▶ _REQUIREMENT_
Return the line that contains "This chapter will" plus every line after it to the end of the entries below, exactly as given, and stop there.

[[ SUPPLIED DATA, beginning ]]

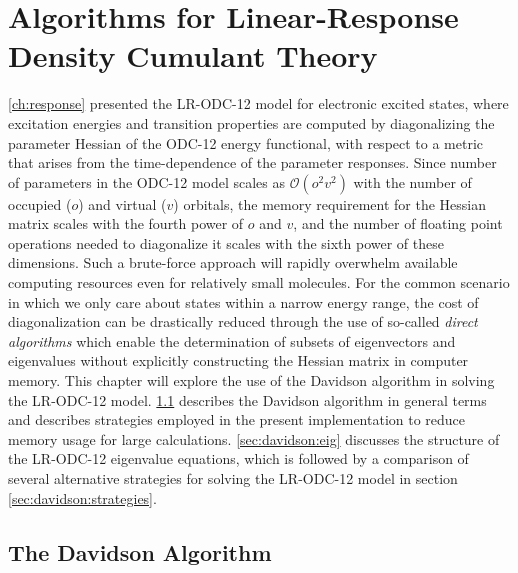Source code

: \chapter[%
    Algorithms for Linear-Response Density Cumulant Theory
]{%
    Algorithms for Linear-Response Density Cumulant Theory
}
\label{ch:davidson}

\cref{ch:response} presented the LR-ODC-12 model for electronic excited states,
where excitation energies and transition properties are computed by
diagonalizing the parameter Hessian of the ODC-12 energy functional, with
respect to a metric that arises from the time-dependence of the parameter
responses.
Since number of parameters in the ODC-12 model scales as
\(
    \mathcal{O}(o^2v^2)
\)
with the number of occupied (\(o\)) and virtual (\(v\)) orbitals, the
memory requirement for the Hessian matrix scales with the fourth power
of \(o\) and \(v\), and the number of floating point operations needed
to diagonalize it scales with the sixth power of these dimensions.
Such a brute-force approach will rapidly overwhelm available computing
resources even for relatively small molecules.
For the common scenario in which we only care about states within a narrow
energy range, the cost of diagonalization can be drastically reduced through the
use of so-called {\itshape direct algorithms} which enable the determination of
subsets of eigenvectors and eigenvalues without explicitly constructing the
Hessian matrix in computer memory.
This chapter will explore the use of the Davidson
algorithm\cite{Liu:1978p49,Davidson:1975p87} in solving the LR-ODC-12 model.
\cref{sec:davidson:davidson} describes the Davidson algorithm in general terms
and describes strategies employed in the present implementation to reduce memory
usage for large calculations.
\cref{sec:davidson:eig} discusses the structure of the LR-ODC-12 eigenvalue
equations, which is followed by a comparison of several alternative strategies
for solving the LR-ODC-12 model in section \cref{sec:davidson:strategies}.


\section{The Davidson Algorithm}
\label{sec:davidson:davidson}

[[ SUPPLIED DATA, end ]]

▶ _REPLY_
This chapter will explore the use of the Davidson
algorithm\cite{Liu:1978p49,Davidson:1975p87} in solving the LR-ODC-12 model.
\cref{sec:davidson:davidson} describes the Davidson algorithm in general terms
and describes strategies employed in the present implementation to reduce memory
usage for large calculations.
\cref{sec:davidson:eig} discusses the structure of the LR-ODC-12 eigenvalue
equations, which is followed by a comparison of several alternative strategies
for solving the LR-ODC-12 model in section \cref{sec:davidson:strategies}.


\section{The Davidson Algorithm}
\label{sec:davidson:davidson}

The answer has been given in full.